• [Your task]
In the records below, begin at the line that has "is a simple" and stop after the line that has "6 0 1 0 0 0"; quote those lines verbatim and nothing more.
• • • • • • •
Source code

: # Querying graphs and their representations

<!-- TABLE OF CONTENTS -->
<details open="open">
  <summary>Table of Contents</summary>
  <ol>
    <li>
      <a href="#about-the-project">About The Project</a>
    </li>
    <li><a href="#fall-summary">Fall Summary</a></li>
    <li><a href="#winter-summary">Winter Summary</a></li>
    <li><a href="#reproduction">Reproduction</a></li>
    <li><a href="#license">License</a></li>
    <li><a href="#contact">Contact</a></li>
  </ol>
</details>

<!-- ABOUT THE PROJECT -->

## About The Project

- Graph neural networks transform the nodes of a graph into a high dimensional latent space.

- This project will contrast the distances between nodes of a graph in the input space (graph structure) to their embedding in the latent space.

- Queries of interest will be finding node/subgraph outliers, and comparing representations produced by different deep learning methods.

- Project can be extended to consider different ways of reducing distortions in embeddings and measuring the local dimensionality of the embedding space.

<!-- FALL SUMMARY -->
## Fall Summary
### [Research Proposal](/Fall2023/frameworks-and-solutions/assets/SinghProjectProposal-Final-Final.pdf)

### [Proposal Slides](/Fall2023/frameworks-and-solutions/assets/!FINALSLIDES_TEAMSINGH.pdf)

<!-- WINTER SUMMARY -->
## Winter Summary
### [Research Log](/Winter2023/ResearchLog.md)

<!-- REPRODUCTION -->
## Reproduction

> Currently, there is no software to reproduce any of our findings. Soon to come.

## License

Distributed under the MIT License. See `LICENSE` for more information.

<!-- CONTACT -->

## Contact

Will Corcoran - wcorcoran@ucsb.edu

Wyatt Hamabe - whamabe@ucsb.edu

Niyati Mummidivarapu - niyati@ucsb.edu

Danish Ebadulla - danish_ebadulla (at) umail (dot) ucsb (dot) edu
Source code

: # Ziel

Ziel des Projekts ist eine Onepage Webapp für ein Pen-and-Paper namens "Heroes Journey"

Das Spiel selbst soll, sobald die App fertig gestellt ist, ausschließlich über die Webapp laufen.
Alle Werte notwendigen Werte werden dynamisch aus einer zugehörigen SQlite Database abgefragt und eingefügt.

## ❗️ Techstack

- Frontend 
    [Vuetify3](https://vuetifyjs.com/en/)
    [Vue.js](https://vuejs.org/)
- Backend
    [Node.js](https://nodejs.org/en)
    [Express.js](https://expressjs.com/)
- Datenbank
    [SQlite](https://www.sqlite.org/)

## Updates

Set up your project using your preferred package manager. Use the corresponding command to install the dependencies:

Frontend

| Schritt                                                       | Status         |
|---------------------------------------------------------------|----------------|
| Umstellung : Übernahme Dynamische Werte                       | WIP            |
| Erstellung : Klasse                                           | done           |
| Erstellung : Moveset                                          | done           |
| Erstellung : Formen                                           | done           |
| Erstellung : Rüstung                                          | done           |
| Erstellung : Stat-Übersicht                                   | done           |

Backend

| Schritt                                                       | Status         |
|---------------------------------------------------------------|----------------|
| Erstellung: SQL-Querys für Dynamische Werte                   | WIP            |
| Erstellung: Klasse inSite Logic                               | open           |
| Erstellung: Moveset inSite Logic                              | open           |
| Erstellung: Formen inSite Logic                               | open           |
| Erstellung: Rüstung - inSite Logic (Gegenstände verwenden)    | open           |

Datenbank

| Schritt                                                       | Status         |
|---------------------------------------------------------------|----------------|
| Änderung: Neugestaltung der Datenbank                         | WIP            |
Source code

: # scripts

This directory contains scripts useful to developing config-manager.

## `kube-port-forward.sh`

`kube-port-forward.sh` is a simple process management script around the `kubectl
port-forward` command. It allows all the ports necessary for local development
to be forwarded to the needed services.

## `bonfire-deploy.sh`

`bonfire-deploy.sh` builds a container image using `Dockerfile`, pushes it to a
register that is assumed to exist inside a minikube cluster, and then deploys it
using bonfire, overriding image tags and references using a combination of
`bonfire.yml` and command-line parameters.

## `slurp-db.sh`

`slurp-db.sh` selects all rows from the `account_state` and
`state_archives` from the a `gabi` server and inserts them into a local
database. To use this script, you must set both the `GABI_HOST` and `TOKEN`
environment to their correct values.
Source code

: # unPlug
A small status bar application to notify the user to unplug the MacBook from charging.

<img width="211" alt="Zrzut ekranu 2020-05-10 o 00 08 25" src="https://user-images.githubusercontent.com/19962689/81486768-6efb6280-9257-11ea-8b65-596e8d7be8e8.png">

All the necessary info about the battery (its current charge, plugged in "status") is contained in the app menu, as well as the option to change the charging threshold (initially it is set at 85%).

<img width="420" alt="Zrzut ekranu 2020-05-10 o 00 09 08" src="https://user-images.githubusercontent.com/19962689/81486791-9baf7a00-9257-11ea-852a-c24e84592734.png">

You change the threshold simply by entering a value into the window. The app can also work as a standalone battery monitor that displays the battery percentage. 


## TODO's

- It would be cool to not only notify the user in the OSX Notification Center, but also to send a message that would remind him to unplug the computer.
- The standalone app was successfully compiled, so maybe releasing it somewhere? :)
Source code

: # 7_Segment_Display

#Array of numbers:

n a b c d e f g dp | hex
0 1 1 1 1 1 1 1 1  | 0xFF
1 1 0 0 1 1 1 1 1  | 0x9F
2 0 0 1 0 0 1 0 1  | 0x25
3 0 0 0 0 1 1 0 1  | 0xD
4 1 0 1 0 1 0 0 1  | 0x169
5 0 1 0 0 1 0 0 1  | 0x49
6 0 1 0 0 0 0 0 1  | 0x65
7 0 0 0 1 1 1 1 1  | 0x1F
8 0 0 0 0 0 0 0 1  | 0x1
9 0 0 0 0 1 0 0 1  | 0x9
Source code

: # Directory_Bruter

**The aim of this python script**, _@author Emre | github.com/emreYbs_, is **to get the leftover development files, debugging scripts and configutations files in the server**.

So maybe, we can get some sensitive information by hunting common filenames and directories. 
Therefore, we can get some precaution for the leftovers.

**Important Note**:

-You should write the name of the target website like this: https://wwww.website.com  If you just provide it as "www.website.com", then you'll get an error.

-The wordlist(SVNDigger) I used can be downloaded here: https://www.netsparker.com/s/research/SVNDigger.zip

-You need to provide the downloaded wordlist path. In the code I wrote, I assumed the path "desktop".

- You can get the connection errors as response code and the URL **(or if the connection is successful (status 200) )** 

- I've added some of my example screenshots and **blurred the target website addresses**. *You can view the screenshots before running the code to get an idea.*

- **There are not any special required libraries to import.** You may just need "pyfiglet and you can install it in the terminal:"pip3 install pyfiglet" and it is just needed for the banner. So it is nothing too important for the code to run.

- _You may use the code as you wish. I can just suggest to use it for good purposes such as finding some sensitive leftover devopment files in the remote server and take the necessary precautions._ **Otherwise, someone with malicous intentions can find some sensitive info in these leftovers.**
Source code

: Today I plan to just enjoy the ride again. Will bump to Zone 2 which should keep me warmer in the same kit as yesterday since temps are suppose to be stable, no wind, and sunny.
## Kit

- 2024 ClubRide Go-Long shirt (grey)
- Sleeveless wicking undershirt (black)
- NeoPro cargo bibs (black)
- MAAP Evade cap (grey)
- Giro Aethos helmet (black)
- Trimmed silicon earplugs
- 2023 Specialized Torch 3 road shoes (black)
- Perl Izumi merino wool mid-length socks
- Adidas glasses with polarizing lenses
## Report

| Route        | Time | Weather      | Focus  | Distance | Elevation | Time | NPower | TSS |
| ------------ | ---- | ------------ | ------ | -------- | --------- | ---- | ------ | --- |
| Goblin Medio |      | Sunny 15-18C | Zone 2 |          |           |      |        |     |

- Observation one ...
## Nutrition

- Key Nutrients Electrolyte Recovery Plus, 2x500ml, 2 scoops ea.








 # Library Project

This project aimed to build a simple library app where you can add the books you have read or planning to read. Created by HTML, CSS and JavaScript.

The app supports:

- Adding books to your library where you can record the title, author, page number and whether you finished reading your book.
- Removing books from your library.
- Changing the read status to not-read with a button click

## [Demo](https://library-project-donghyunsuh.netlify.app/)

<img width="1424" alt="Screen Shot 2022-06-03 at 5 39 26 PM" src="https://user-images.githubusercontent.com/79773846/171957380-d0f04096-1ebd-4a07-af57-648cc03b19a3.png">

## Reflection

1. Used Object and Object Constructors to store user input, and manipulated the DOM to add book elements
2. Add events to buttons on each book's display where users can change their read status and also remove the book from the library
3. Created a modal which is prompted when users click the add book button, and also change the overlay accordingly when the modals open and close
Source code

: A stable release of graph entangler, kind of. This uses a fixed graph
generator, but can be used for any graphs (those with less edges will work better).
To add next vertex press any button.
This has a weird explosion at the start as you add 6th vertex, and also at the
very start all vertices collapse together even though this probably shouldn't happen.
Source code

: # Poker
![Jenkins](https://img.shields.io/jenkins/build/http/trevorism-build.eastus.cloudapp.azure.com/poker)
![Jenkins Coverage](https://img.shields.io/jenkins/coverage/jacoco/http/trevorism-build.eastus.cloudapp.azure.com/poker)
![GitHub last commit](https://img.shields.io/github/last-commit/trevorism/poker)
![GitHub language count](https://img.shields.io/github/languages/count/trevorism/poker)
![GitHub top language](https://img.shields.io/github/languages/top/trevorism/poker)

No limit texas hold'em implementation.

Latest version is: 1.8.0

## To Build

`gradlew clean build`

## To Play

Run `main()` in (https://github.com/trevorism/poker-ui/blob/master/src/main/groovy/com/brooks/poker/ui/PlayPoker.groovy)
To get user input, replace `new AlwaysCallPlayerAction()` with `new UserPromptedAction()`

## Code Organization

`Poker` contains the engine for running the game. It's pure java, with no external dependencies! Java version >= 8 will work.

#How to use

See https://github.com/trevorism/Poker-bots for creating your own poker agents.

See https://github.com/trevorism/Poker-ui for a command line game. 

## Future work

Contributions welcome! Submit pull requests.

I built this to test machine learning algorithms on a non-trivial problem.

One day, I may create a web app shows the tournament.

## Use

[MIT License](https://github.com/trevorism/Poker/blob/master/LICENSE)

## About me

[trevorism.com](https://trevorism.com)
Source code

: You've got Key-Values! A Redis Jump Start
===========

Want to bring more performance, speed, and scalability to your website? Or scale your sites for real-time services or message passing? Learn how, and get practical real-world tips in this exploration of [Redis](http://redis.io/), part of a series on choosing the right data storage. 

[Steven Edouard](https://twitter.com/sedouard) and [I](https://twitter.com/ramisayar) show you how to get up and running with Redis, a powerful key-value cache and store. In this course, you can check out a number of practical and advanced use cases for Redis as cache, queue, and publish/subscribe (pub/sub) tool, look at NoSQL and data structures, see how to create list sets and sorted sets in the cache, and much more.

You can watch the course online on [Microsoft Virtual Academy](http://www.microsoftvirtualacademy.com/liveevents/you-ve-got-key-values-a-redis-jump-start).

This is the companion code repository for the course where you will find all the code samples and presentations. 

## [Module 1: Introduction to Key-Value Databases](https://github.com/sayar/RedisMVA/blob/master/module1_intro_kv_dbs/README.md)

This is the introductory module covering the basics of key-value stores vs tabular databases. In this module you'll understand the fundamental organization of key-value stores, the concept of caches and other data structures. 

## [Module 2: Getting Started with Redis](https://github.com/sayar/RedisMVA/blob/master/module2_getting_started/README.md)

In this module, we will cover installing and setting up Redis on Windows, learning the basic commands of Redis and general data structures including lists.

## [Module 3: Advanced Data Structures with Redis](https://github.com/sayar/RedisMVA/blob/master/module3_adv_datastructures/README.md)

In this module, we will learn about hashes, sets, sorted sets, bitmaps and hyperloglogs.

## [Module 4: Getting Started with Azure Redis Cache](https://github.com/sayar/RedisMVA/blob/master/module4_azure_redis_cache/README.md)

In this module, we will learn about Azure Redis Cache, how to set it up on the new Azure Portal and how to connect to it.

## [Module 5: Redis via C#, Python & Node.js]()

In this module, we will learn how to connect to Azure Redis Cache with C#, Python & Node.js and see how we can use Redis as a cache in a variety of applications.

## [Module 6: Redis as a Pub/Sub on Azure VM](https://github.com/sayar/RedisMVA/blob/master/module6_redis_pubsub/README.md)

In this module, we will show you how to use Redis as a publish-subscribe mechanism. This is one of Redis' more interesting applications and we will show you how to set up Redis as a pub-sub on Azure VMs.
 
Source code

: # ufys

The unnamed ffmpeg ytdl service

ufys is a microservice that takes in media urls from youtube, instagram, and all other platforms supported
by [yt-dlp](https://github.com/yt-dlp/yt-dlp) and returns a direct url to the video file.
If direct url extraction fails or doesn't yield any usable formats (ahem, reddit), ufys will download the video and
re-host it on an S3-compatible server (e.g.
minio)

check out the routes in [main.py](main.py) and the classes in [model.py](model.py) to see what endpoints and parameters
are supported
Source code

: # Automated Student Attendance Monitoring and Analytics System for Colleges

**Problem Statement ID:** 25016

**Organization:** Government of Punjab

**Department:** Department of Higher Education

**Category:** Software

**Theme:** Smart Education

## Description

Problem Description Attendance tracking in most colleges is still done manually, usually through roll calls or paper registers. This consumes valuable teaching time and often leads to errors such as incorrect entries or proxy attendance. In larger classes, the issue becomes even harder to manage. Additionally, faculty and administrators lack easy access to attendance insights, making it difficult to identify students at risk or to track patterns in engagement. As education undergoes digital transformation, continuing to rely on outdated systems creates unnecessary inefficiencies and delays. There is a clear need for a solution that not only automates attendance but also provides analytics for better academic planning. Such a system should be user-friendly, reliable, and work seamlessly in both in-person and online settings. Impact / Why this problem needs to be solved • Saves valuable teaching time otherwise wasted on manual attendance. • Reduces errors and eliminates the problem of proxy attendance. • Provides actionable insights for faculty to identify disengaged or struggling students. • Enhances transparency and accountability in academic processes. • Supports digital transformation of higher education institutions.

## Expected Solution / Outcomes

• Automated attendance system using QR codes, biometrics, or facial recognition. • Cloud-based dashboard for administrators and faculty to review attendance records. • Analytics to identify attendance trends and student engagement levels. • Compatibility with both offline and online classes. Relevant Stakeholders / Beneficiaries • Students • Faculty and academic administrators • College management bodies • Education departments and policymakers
• • • • • • •
• [Task output]
`kube-port-forward.sh` is a simple process management script around the `kubectl
port-forward` command. It allows all the ports necessary for local development
to be forwarded to the needed services.

## `bonfire-deploy.sh`

`bonfire-deploy.sh` builds a container image using `Dockerfile`, pushes it to a
register that is assumed to exist inside a minikube cluster, and then deploys it
using bonfire, overriding image tags and references using a combination of
`bonfire.yml` and command-line parameters.

## `slurp-db.sh`

`slurp-db.sh` selects all rows from the `account_state` and
`state_archives` from the a `gabi` server and inserts them into a local
database. To use this script, you must set both the `GABI_HOST` and `TOKEN`
environment to their correct values.
Source code

: # unPlug
A small status bar application to notify the user to unplug the MacBook from charging.

<img width="211" alt="Zrzut ekranu 2020-05-10 o 00 08 25" src="https://user-images.githubusercontent.com/19962689/81486768-6efb6280-9257-11ea-8b65-596e8d7be8e8.png">

All the necessary info about the battery (its current charge, plugged in "status") is contained in the app menu, as well as the option to change the charging threshold (initially it is set at 85%).

<img width="420" alt="Zrzut ekranu 2020-05-10 o 00 09 08" src="https://user-images.githubusercontent.com/19962689/81486791-9baf7a00-9257-11ea-852a-c24e84592734.png">

You change the threshold simply by entering a value into the window. The app can also work as a standalone battery monitor that displays the battery percentage. 


## TODO's

- It would be cool to not only notify the user in the OSX Notification Center, but also to send a message that would remind him to unplug the computer.
- The standalone app was successfully compiled, so maybe releasing it somewhere? :)
Source code

: # 7_Segment_Display

#Array of numbers:

n a b c d e f g dp | hex
0 1 1 1 1 1 1 1 1  | 0xFF
1 1 0 0 1 1 1 1 1  | 0x9F
2 0 0 1 0 0 1 0 1  | 0x25
3 0 0 0 0 1 1 0 1  | 0xD
4 1 0 1 0 1 0 0 1  | 0x169
5 0 1 0 0 1 0 0 1  | 0x49
6 0 1 0 0 0 0 0 1  | 0x65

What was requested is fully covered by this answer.